RUSH’s Neil Peart Remembers BLUE CHEER’s Dickie Peterson
October 21, 2009, 15 years ago
RUSH drummer and BLE CHEER fan Neil Peart has written the following note to Rollingstone.com in memory of singer/bassist Dickie Peterson, who died after a battle with liver cancer on October 12th:
"In the summer of 1968, I was going on 16, living in a small Canadian city (St. Catharines, Ontario), and had been playing drums for a couple of years. I owned a small set of Rogers drums, a plastic AM radio that I played along to, a tiny mono record player, and 12 LPs. On the bookshelf in my room, facing my drums, I stacked those LPs with the covers facing outward, rotating different ones to the front.Both fans and haters of my future work with Rush would find those LPs telling, and nod their heads or roll their eyes accordingly: THE WHO’s My Generation, Happy Jack and The Who Sell Out; Are You Experienced? and Axis: Bold as Love by THE JIMI HENDRIX EXPERIENCE; the GRATEFUL DEAD’s and MOBY GRAPE’s eponymous debuts; JEFFERSON AIRPLANE’s Surrealistic Pillow; Fresh CREAM and Disraeli Gears; the first album by TRAFFIC (called Reaping, in a Canadian-only variation, the cover showing the band posing on a Massey Ferguson combine); and Vincebus Eruptum, the first album by “the world’s loudest band,” Blue Cheer.

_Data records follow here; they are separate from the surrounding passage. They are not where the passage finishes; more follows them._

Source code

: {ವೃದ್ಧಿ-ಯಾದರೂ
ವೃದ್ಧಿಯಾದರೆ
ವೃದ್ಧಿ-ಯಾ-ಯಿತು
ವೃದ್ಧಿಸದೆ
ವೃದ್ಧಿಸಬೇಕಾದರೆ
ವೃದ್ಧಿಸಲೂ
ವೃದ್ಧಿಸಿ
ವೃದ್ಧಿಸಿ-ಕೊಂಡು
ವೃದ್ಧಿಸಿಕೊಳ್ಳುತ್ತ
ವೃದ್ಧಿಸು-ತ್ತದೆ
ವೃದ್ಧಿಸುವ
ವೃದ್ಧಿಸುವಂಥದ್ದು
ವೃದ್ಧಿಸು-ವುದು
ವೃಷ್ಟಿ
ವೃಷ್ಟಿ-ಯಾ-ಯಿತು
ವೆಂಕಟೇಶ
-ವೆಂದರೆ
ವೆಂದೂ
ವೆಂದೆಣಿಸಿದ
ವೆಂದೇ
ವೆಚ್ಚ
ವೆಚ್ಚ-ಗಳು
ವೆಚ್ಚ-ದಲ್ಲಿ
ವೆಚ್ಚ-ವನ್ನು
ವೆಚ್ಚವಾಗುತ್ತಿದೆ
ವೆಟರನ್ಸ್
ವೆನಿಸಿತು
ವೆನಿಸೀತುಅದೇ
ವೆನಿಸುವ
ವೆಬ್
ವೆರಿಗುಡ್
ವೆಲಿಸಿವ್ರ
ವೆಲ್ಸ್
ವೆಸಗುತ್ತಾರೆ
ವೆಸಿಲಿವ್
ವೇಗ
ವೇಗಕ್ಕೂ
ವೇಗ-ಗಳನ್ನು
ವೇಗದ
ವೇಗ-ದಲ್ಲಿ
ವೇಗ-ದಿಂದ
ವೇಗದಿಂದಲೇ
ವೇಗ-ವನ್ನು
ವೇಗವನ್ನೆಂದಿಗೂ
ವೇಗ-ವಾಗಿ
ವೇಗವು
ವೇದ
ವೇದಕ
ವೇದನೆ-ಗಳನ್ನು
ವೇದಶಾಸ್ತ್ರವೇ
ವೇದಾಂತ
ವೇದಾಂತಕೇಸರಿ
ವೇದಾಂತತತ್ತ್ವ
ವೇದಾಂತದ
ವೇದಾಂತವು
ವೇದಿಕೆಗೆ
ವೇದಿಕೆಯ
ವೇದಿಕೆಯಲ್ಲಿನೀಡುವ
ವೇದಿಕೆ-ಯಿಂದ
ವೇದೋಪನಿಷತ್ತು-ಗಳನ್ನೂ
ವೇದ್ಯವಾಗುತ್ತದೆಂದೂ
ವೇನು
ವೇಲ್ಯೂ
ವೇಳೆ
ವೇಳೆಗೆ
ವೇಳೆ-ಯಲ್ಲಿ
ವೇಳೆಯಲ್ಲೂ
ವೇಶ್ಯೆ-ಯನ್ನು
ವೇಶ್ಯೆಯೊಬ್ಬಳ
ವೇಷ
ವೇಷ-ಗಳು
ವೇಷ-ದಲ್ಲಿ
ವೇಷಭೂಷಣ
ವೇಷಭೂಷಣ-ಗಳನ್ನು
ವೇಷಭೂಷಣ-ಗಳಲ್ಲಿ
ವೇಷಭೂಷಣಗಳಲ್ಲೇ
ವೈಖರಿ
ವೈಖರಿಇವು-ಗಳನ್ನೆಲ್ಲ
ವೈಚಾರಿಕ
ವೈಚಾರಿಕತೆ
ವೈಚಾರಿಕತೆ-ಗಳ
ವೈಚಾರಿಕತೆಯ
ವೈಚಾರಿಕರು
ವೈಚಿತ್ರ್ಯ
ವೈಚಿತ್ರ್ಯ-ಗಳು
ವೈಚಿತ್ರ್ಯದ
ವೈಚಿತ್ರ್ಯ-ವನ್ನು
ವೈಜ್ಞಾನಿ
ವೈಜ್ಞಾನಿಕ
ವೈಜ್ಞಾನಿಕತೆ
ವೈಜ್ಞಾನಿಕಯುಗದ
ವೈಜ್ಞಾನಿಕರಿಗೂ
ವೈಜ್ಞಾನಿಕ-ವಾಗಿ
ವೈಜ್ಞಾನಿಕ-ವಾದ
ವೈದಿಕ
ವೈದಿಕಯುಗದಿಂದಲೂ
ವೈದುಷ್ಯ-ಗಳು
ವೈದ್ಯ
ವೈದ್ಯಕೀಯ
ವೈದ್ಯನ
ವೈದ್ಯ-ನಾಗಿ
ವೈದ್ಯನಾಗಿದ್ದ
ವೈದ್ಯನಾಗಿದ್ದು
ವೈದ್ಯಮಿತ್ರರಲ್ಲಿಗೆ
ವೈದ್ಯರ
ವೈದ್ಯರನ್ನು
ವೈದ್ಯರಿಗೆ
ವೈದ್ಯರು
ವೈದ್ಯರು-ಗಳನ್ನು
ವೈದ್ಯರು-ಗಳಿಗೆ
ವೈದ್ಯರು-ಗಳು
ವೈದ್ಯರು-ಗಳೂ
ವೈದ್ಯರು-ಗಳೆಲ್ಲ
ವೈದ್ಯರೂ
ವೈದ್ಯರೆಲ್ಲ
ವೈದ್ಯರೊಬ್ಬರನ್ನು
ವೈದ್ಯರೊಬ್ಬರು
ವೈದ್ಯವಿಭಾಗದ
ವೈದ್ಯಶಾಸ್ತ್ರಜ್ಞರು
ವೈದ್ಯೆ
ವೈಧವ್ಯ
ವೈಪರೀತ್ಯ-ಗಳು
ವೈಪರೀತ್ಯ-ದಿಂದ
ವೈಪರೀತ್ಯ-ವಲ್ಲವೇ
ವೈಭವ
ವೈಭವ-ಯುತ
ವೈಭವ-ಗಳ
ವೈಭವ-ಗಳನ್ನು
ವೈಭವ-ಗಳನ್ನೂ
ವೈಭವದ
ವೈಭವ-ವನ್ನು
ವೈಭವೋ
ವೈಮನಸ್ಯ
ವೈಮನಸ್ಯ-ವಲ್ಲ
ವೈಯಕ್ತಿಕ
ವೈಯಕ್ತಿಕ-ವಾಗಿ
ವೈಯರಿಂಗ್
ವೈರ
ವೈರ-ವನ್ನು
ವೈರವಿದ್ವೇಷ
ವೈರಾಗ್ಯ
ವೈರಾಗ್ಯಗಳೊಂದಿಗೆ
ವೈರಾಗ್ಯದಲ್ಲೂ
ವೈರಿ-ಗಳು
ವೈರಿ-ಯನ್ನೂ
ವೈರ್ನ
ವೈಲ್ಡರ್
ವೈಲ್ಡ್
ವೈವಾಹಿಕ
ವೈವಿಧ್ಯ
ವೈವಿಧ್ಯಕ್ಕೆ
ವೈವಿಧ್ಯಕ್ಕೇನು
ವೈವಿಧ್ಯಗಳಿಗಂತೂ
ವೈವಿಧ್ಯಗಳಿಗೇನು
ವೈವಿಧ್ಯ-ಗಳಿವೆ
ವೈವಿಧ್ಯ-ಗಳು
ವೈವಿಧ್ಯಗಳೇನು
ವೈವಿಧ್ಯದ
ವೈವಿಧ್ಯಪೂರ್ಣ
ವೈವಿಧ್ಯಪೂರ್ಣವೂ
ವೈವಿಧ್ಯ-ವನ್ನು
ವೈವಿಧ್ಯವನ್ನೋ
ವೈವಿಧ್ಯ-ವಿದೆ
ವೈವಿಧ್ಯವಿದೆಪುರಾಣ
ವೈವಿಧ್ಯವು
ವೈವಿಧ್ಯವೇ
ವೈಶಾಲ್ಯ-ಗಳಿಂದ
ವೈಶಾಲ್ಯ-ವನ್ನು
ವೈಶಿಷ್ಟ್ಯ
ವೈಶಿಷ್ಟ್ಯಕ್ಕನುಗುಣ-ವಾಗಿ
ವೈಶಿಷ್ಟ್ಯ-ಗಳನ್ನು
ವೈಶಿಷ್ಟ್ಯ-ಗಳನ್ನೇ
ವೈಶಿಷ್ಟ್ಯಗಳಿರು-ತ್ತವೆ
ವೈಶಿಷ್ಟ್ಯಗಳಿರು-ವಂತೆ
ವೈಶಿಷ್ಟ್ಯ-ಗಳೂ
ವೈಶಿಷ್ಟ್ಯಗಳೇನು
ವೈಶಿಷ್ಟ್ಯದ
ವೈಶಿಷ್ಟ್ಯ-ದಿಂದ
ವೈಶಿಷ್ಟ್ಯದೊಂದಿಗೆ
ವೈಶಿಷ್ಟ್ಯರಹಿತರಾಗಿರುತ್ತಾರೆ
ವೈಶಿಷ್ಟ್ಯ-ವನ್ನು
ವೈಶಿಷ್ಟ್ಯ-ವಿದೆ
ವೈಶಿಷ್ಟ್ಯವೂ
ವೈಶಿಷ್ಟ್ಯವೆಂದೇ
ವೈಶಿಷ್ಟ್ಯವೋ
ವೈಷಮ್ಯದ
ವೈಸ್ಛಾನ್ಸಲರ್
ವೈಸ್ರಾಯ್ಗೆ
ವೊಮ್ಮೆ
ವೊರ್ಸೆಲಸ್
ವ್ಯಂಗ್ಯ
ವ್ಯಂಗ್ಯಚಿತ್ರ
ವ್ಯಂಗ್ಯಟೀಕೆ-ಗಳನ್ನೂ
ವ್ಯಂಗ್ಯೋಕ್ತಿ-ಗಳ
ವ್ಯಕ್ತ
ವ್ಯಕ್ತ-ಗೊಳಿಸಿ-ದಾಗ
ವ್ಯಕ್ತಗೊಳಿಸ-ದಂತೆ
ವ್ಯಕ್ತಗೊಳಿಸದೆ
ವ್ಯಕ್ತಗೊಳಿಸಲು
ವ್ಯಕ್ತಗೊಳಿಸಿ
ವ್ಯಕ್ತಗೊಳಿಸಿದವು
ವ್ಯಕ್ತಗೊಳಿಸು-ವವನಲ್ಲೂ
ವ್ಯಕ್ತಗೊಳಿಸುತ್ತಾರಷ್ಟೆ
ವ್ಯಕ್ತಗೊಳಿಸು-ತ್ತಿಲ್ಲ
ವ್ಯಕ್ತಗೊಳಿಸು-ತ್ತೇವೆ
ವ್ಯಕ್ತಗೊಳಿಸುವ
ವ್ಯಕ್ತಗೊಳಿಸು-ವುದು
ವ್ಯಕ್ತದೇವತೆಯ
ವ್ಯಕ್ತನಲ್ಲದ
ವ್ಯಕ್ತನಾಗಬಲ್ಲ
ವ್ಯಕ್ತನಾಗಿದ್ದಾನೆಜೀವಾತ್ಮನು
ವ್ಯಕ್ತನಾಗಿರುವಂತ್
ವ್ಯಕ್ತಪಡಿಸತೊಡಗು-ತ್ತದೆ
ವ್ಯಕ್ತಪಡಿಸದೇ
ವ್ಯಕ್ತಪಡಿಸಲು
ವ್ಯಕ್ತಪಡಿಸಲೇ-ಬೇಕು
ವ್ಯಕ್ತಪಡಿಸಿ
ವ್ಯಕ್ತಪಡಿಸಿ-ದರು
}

Tiny articles in early rock magazines said Blue Cheer were so loud they had to record outdoors - part of their second album, Outsideinside, was recorded on a San Francisco pier - and the drummer, Paul Whaley, played so hard he had to wear golf gloves. Blue Cheer had a fortress of amplifiers, cannonades of drums, forests of hair, were managed by a former Hells Angel named Gut (who described the band’s sound as: 'They turn the air into cottage cheese'), and they were hated by grownups and rock critics alike. Of course I loved them!"
Read more here.
Richard Allan “Dickie” Peterson (born September 12, 1946), had a long fight against cancer. Peterson, age 63, died in Erkelenz, Germany, where he lived, on the morning of October 12, 2009.